As recently as June 6, a week before jury selection, Assistant U.S. Attorney David Zhou told the judge at a pretrial hearing: "We anticipate proving at trial that part of the motivation for rigging the bid in favor of LPCiminelli and COR Development was because those companies were clients of Todd Howe _ as well as major contributors to the governor."

Caproni has reserved decision on whether the donations would be allowed to be mentioned _ at least until prosecutors had laid the proper legal groundwork.

At the outset of the trial on June 18, Shechtman asked Caproni if the government was going to mention campaign contributions in its opening statement.

"No, your honor," Assistant U.S. Attorney David Zhou said.

Reid Weingarten, an attorney for Kaloyeros, later told jurors in his opening statement that Kaloyeros was not a contributor to Cuomo and "didn't go around getting campaign contributions."

In 2014, Ciminelli won the bid for a contract at Buffalo's RiverBend site, which ultimately became a $750 million contract for a SolarCity facility.

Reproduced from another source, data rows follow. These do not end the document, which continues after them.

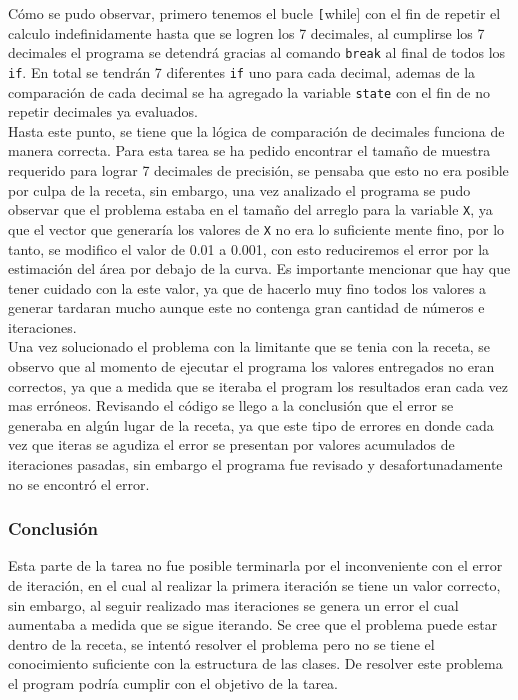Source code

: \documentclass{article}
\begin{document}
 Cómo se pudo observar, primero tenemos el bucle \texttt[while] con el fin de repetir el calculo indefinidamente hasta que se logren los 7 decimales, al cumplirse los 7 decimales el programa se detendrá gracias al comando \texttt{break} al final de todos los \texttt{if}. En total se tendrán 7 diferentes \texttt{if} uno para cada decimal, ademas de la comparación de cada decimal se ha agregado la variable \texttt{state} con el fin de no repetir decimales ya evaluados.\\
 
Hasta este punto, se tiene que la lógica de comparación de decimales funciona de manera correcta. Para esta tarea se ha pedido encontrar el tamaño de muestra requerido para lograr 7 decimales de precisión, se pensaba que esto no era posible por culpa de la receta, sin embargo, una vez analizado el programa se pudo observar que el problema estaba en el tamaño del arreglo para la variable \texttt{X}, ya que el vector que generaría los valores de \texttt{X} no era lo suficiente mente fino, por lo tanto, se modifico el valor de 0.01 a 0.001, con esto reduciremos el error por la estimación del área por debajo de la curva. Es importante mencionar que hay que tener cuidado con la este valor, ya que de hacerlo muy fino todos los valores a generar tardaran mucho aunque este no contenga gran cantidad de números e iteraciones. \\

Una vez solucionado el problema con la limitante que se tenia con la receta, se observo que al momento de ejecutar el programa los valores entregados no eran correctos, ya que a medida que se iteraba el program los resultados eran cada vez mas erróneos. Revisando el código se llego a la conclusión que el error se generaba en algún lugar de la receta, ya que este tipo de errores en donde cada vez que iteras se agudiza el error se presentan por valores acumulados de iteraciones pasadas, sin embargo el programa fue revisado y desafortunadamente no se  encontró el error. 
  
  \subsubsection{Conclusión}
Esta parte de la tarea no fue posible terminarla por el inconveniente con el error de iteración, en el cual al realizar la primera iteración se tiene un valor correcto, sin embargo, al seguir realizado mas iteraciones se genera  un error el cual aumentaba a medida que se sigue iterando. Se cree que el problema puede estar dentro de la receta, se intentó resolver el problema pero no se tiene el conocimiento suficiente con la estructura de las clases. De resolver este problema el program podría cumplir con el objetivo de la tarea.
\end{document}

Shechtman said the article also referenced losses that SolarCity experienced, and he asked that those references also be removed.

Despite redactions to the article, the same sub-headline stated the Buffalo Billion effort "hinged on money loser."

Kaloyeros and Ciminelli, both 62; COR Development President Steve Aiello, 60; and COR General Counsel Joseph Gerardi, 58; are charged with wire fraud and wire fraud conspiracy. Gerardi is also charged with lying to federal officers.